Samstag, 22. August 2015

Rezension: Der Game-Master - Tödliches Netz von James Dashner (cbt)

Genial krass und brutal - stark genug, um sich den Gefahren des VirtNet zu stellen? Kaine ist hier!

Kaine war hier.

Michael ist ein Gamer wie die ganze Menschheit auch. Das Leben in der wahren Welt ist grau und fade, dagegen kann sich jeder Mensch nach Belieben in einen hochtechnischen ,,Sarg" legen und in der Cyberwelt des VirtNet - Virtuellem Netz - nie gekannte Möglichkeiten erreichen. Alles ist virtuell, nichts ist real und nur ein riesiges, simuliertes Spiel. So war es auch bei Michael, bis er beim Spielen vom hautnah realistischen Lifeblood Deep plötzlich mitbekommt, wie ein Mädchen Selbstmord begeht und auch in der Realität stirbt, nachdem sie ihren eigenen virtuellen Code gehackt hat.

Plötzlich ist jeder Sleep, mit dem Michael ins VirtNet eintaucht, eine Panikattacke und Hetzjagd zugleich.

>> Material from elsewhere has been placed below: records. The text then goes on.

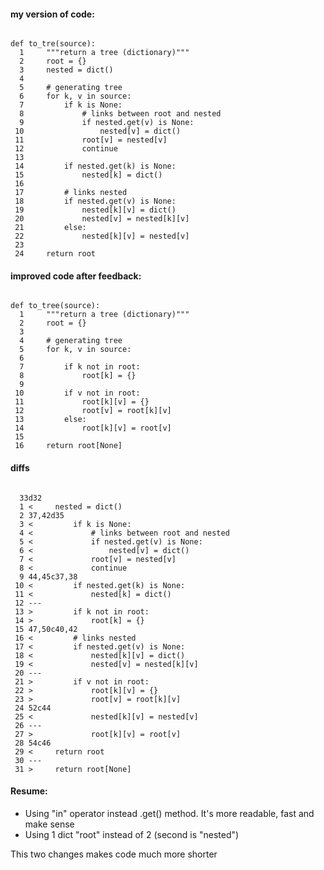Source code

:  #### my version of code:  
 
<code>   
def to_tre(source):   
  1     """return a tree (dictionary)"""  
  2     root = {}  
  3     nested = dict()  
  4
  5     # generating tree
  6     for k, v in source:
  7         if k is None:
  8             # links between root and nested
  9             if nested.get(v) is None:
 10                 nested[v] = dict()
 11             root[v] = nested[v]
 12             continue
 13
 14         if nested.get(k) is None:
 15             nested[k] = dict()
 16
 17         # links nested
 18         if nested.get(v) is None:
 19             nested[k][v] = dict()
 20             nested[v] = nested[k][v]
 21         else:
 22             nested[k][v] = nested[v]
 23
 24     return root
</code>   
  
#### improved code after feedback:  
  
<code>  
def to_tree(source):
  1     """return a tree (dictionary)"""
  2     root = {}
  3
  4     # generating tree
  5     for k, v in source:
  6
  7         if k not in root:
  8             root[k] = {}
  9
 10         if v not in root:
 11             root[k][v] = {}
 12             root[v] = root[k][v]
 13         else:
 14             root[k][v] = root[v]
 15
 16     return root[None]
</code>  
  
#### diffs  

<code>  
  33d32
  1 <     nested = dict()
  2 37,42d35
  3 <         if k is None:
  4 <             # links between root and nested
  5 <             if nested.get(v) is None:
  6 <                 nested[v] = dict()
  7 <             root[v] = nested[v]
  8 <             continue
  9 44,45c37,38
 10 <         if nested.get(k) is None:
 11 <             nested[k] = dict()
 12 ---
 13 >         if k not in root:
 14 >             root[k] = {}
 15 47,50c40,42
 16 <         # links nested
 17 <         if nested.get(v) is None:
 18 <             nested[k][v] = dict()
 19 <             nested[v] = nested[k][v]
 20 ---
 21 >         if v not in root:
 22 >             root[k][v] = {}
 23 >             root[v] = root[k][v]
 24 52c44
 25 <             nested[k][v] = nested[v]
 26 ---
 27 >             root[k][v] = root[v]
 28 54c46
 29 <     return root
 30 ---
 31 >     return root[None]
</code>  
  
  
#### Resume:  
- Using "in" operator instead .get() method. It's more readable, fast and make sense
- Using 1 dict "root" instead of 2 (second is "nested")
  
This two changes makes code much more shorter
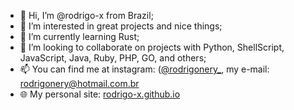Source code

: - 👋 Hi, I’m @rodrigo-x from Brazil;
- 👀 I’m interested in great projects and nice things;
- 🌱 I’m currently learning Rust;
- 💞️ I’m looking to collaborate on projects with Python, ShellScript, JavaScript, Java, Ruby, PHP, GO, and others;
- 📫 You can find me at instagram: ([@rodrigonery_](https://www.instagram.com/rodrigonery_/), my e-mail: rodrigonery@hotmail.com.br
- 🌐 My personal site: [rodrigo-x.github.io](https://rodrigo-x.github.io/)
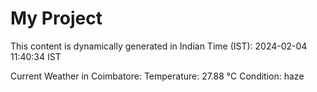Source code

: # My Project

This content is dynamically generated in Indian Time (IST): 2024-02-04 11:40:34 IST


Current Weather in Coimbatore:
Temperature: 27.88 °C
Condition: haze
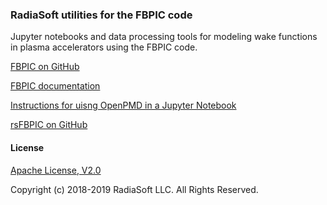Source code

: ### RadiaSoft utilities for the FBPIC code

Jupyter notebooks and data processing tools for modeling wake functions in plasma accelerators using the FBPIC code.

[FBPIC on GitHub](https://github.com/fbpic)

[FBPIC documentation](https://fbpic.github.io/)

[Instructions for uisng OpenPMD in a Jupyter Notebook](https://github.com/openPMD/openPMD-viewer/blob/master/opmd_viewer/notebook_starter/Template_notebook.ipynb)

[rsFBPIC on GitHub](https://github.com/radiasoft/rsfbpic)

#### License

[Apache License, V2.0](http://www.apache.org/licenses/LICENSE-2.0.html)

Copyright (c) 2018-2019 RadiaSoft LLC.  All Rights Reserved.
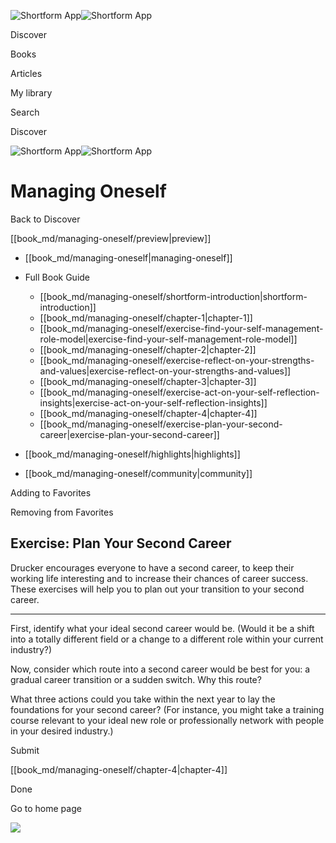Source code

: ![Shortform App](/img/logo.36a2399e.svg)![Shortform App](/img/logo-dark.70c1b072.svg)

Discover

Books

Articles

My library

Search

Discover

![Shortform App](/img/logo.36a2399e.svg)![Shortform App](/img/logo-dark.70c1b072.svg)

# Managing Oneself

Back to Discover

[[book_md/managing-oneself/preview|preview]]

  * [[book_md/managing-oneself|managing-oneself]]
  * Full Book Guide

    * [[book_md/managing-oneself/shortform-introduction|shortform-introduction]]
    * [[book_md/managing-oneself/chapter-1|chapter-1]]
    * [[book_md/managing-oneself/exercise-find-your-self-management-role-model|exercise-find-your-self-management-role-model]]
    * [[book_md/managing-oneself/chapter-2|chapter-2]]
    * [[book_md/managing-oneself/exercise-reflect-on-your-strengths-and-values|exercise-reflect-on-your-strengths-and-values]]
    * [[book_md/managing-oneself/chapter-3|chapter-3]]
    * [[book_md/managing-oneself/exercise-act-on-your-self-reflection-insights|exercise-act-on-your-self-reflection-insights]]
    * [[book_md/managing-oneself/chapter-4|chapter-4]]
    * [[book_md/managing-oneself/exercise-plan-your-second-career|exercise-plan-your-second-career]]
  * [[book_md/managing-oneself/highlights|highlights]]
  * [[book_md/managing-oneself/community|community]]



Adding to Favorites 

Removing from Favorites 

## Exercise: Plan Your Second Career

Drucker encourages everyone to have a second career, to keep their working life interesting and to increase their chances of career success. These exercises will help you to plan out your transition to your second career.

* * *

First, identify what your ideal second career would be. (Would it be a shift into a totally different field or a change to a different role within your current industry?)

Now, consider which route into a second career would be best for you: a gradual career transition or a sudden switch. Why this route?

What three actions could you take within the next year to lay the foundations for your second career? (For instance, you might take a training course relevant to your ideal new role or professionally network with people in your desired industry.)

Submit 

[[book_md/managing-oneself/chapter-4|chapter-4]]

Done

Go to home page 

![](https://bat.bing.com/action/0?ti=56018282&Ver=2&mid=5e9bfdb2-8a40-4a58-94a5-432cf3c8748f&sid=f30c5e70639211ee87d33f0876d93783&vid=f30c9700639211eeb3a75d830392c94f&vids=0&msclkid=N&pi=0&lg=en-US&sw=800&sh=600&sc=24&nwd=1&tl=Shortform%20%7C%20Book&p=https%3A%2F%2Fwww.shortform.com%2Fapp%2Fbook%2Fmanaging-oneself%2Fexercise-plan-your-second-career&r=&lt=412&evt=pageLoad&sv=1&rn=752914)
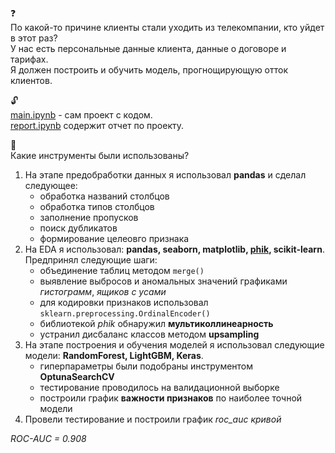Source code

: :question: \
По какой-то причине клиенты стали уходить из телекомпании, кто уйдет в этот раз? <br> 
У нас есть персональные данные клиента, данные о договоре и тарифах. \
Я должен построить и обучить модель, прогнощирующую отток клиентов.

:unlock: \
[main.ipynb]([https://github.com/ssensse/ClientOutflow/blob/main/client_outlow/main.ipynb](https://github.com/ssensse/training_projects/blob/main/Client%20outflow/main.ipynb)) - сам проект с кодом. \
[report.ipynb](https://github.com/ssensse/ClientOutflow/blob/main/client_outlow/report.ipynb) содержит отчет по проекту.

:wrench: \
Какие инструменты были использованы?
1. На этапе предобработки данных я использовал **pandas** и сделал следующее:
    + обработка названий столбцов
    + обработка типов столбцов
    + заполнение пропусков
    + поиск дубликатов
    + формирование целеовго признака
2. На EDA я использовал: **pandas, seaborn, matplotlib, [phik](https://pypi.org/project/phik/), scikit-learn**. Предпринял следующие шаги:
    + объединение таблиц методом `merge()`
    + выявление выбросов и аномальных значений графиками *гистограмм*, *ящиков с усами*
    + для кодировки признаков использовал `sklearn.preprocessing.OrdinalEncoder()`
    + библиотекой *phik* обнаружил **мультиколлинеарность**
    + устранил дисбаланс классов методом **upsampling**
3. На этапе построения и обучения моделей я использовал следующие модели: **RandomForest, LightGBM, Keras**. 
    + гиперпараметры были подобраны инструментом **OptunaSearchCV**
    + тестирование проводилось на валидационной выборке
    + построили график **важности признаков** по наиболее точной модели
4. Провели тестирование и построили график *roc_auc кривой*

*ROC-AUC = 0.908*
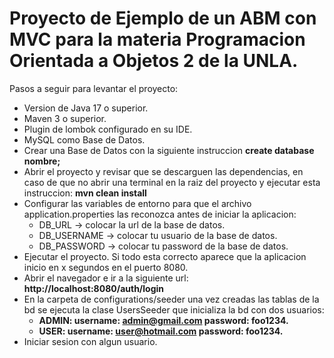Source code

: # Proyecto de Ejemplo de un ABM con MVC para la materia Programacion Orientada a Objetos 2 de la UNLA.

Pasos a seguir para levantar el proyecto:
 * Version de Java 17 o superior.
 * Maven 3 o superior.
 * Plugin de lombok configurado en su IDE.
 * MySQL como Base de Datos.
 * Crear una Base de Datos con la siguiente instruccion **create database nombre;** 
 * Abrir el proyecto y revisar que se descarguen las dependencias, en caso de que no abrir una terminal en la raiz del proyecto y ejecutar esta instruccion: **mvn clean install**
 * Configurar las variables de entorno para que el archivo application.properties las reconozca antes de iniciar la aplicacion:
   * DB_URL -> colocar la url de la base de datos.
   * DB_USERNAME -> colocar tu usuario de la base de datos.
   * DB_PASSWORD -> colocar tu password de la base de datos.
 * Ejecutar el proyecto. Si todo esta correcto aparece que la aplicacion inicio en x segundos en el puerto 8080.
 * Abrir el navegador e ir a la siguiente url: **http://localhost:8080/auth/login**
 * En la carpeta de configurations/seeder una vez creadas las tablas de la bd se ejecuta la clase UsersSeeder que inicializa la bd con dos usuarios:
   * **ADMIN: username: admin@gmail.com password: foo1234.**
   * **USER: username: user@hotmail.com password: foo1234.**
 * Iniciar sesion con algun usuario.  
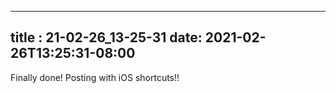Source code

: -----
title : 21-02-26_13-25-31
date: 2021-02-26T13:25:31-08:00
-----

Finally done! Posting with iOS shortcuts!!
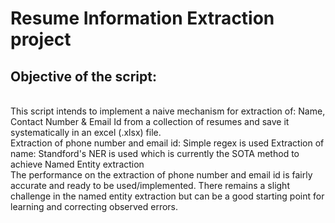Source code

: # Resume Information Extraction project

## Objective of the script:
<br>
This script intends to implement a naive mechanism for extraction of: Name, Contact Number & Email Id from a collection of resumes and save it systematically in an excel (.xlsx) file.

<br>
Extraction of phone number and email id: Simple regex is used 
Extraction of name: Standford's NER is used which is currently the SOTA method to achieve Named Entity extraction

<br>
The performance on the extraction of phone number and email id is fairly accurate and ready to be used/implemented. There remains a slight challenge in the named entity extraction but can be a good starting point for learning and correcting observed errors.  

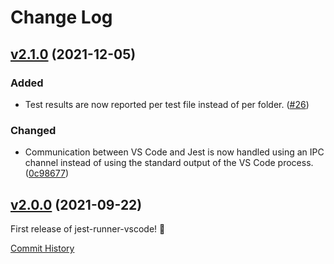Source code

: # Change Log

## [v2.1.0](https://github.com/adalinesimonian/jest-runner-vscode/compare/v2.0.0...v2.1.0) (2021-12-05)

### Added

- Test results are now reported per test file instead of per folder. ([#26](https://github.com/adalinesimonian/jest-runner-vscode/issues/26))

### Changed

- Communication between VS Code and Jest is now handled using an IPC channel instead of using the standard output of the VS Code process. ([0c98677](https://github.com/adalinesimonian/jest-runner-vscode/commit/0c98677))

## [v2.0.0](https://github.com/adalinesimonian/jest-runner-vscode/tree/v2.0.0) (2021-09-22)

First release of jest-runner-vscode! 🎉

[Commit History](https://github.com/adalinesimonian/jest-runner-vscode/commits/v2.0.0)
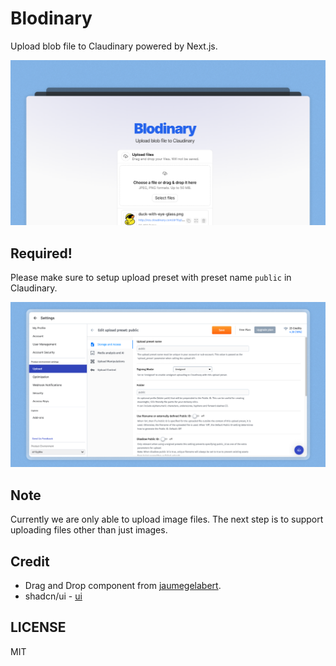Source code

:# Blodinary

Upload blob file to Claudinary powered by Next.js.

![blodinady-demo](./blodinary-demo.png)

## Required!

Please make sure to setup upload preset with preset name `public` in Claudinary.

![preset-public](./public-upload-preset.png)

## Note

Currently we are only able to upload image files. The next step is to support uploading files other than just images.

## Credit

- Drag and Drop component from [jaumegelabert](https://jaumegelabert.dev/components/uploader).
- shadcn/ui - [ui](https://ui.shadcn.com/)

## LICENSE

MIT
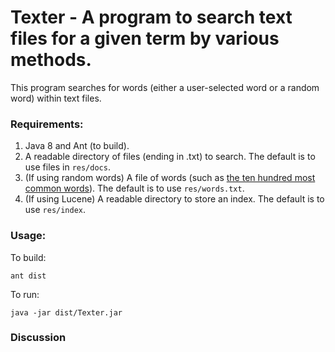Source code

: # Texter - A program to search text files for a given term by various methods.

This program searches for words (either a user-selected word or a random word) within text files.

### Requirements:

1. Java 8 and Ant (to build).
2. A readable directory of files (ending in .txt) to search. The default is to use files in `res/docs`.
3. (If using random words) A file of words (such as [the ten hundred most common words](http://splasho.com/upgoer5/phpspellcheck/dictionaries/1000.dicin)). The default is to use `res/words.txt`.
4. (If using Lucene) A readable directory to store an index. The default is to use `res/index`.

### Usage:

To build:

`ant dist`

To run:

`java -jar dist/Texter.jar`

### Discussion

Ein Game Master und Cyber-Terrorist namens Kaine hackt sich mit dem Programm Mortality Dogma ins VirtNet und lässt Gamer virtuell und physisch in ihren ,,Särgen" hirntot zurück. Er tötet ihre digitale Existenz, er tötet ihre Körper. Kaine infiltriert Soziale Netzwerke und Spiele im VirtNet, was der Virtual Net Security zum gewaltigen Problem wird. Michael und andere Gamer werden vom VNS damit beauftragt, Kaine zu finden und wer ihn als erster findet, bekommt die gesamte Belohnung.

Michael begibt sich mit seinen Hacker- und Gamerfreunden Sarah und Bryson in den Sleepzustand, um die Jagd auf Kaine zu beginnen.Stück für Stück schlagen sich die drei durch das VirtNet, um nach der Holy Domain zu suchen, dem komplizierten Pfad, der zu Kaine führt. Doch noch bevor Michael im Kriegsspiel Devils of Destruction nach ersten Zeichen suchen kann, macht Kaine bereits klar, dass er über seine Verfolger Bescheid weiß. Der Gejagte macht gnadenlose Jagd auf die Jäger.

Tödliche KillSim kreischen mit digital verzerrten Stimmen, Spiele werden zum blutigen Ernst und das virtuelle Netz degradiert zum Schlachtfeld, bei dem Verstand über Kraft siegt. Und dennoch kann jede Entscheidung am Ende die letzte sein. Michaels Welt zerbricht in Scherben, als er erfährt, dass sein bisheriges Leben nichts mehr als eine simulierte Wirklichkeit ist, nur ein Programm in einem gefährliche Programm ...

,,Der Game Master - Tödliches Netz" ist von James Dashner, der weiß, wie man eine echte Dystopie schreiben muss. Gewaltig brutal zeichnet Dashner, einer meiner Lieblingsautoren, eine Welt, die ein wirklich düsteres Zukunftsbild liefert, das gar nicht mal so unrealistisch erscheint. Trostlose Realität, glorreiche Virtual Reality - aber der Schein trügt.

Der Schreibstil ufert nicht in blumige Beschreibungen aus, es ist eher hektisch, einfach und prägnant - halt der perfekte Schreibstil für diese Geschichte. Selbst in einer gefährlichen Welt wird stets der kühle Kopf bewahrt, obwohl selbst ich manche Stellen ziemlich heftig fand. Man denke nur an Devils of Destruction - Grausen pur. In Filmformat gesetzt wären manche Horror-Stellen sicher erst ab 18 sein, um in Game Master-Sprache zu sprechen ab X18. Zarte und dünnhäutige Leser sollten lieber nichts im VirtNet verloren haben, wobei ich das gesamte Buch mit einem Wort beschreiben kann: genial krass. Glücklicherweise ist mein Leserverstand durch harte Fantasy bereits abgehärtet.

Ehrlich gesagt ist aber ,,Der Game Master" so was von ähnlich mit der ,,Die Auserwählten-Trilogie". Michael ist wie Thomas aus dem Labyrinth, Bryson ähnelt Minho und bestimme Passagen hätte man umstandslos in ,,Maze Runner" einfügen können! Und VNS ist extrem ähnlich mit ANGST/ WICKED. Ein Wunder, dass Michael auf dem Pfad nicht in ein Labyrinth musste ...

,,Game over", sage ich jetzt und lasse für mein letztes Urteil kein Rezensentenschwert erscheinen. Alles ist nur eine simulierte Illusion, die man nach Belieben umprogrammieren kann. 4 Sterne, dechiffriert und elektrisch-hellblau projiziere ich an den falschen Himmel des Lifeblood Deep.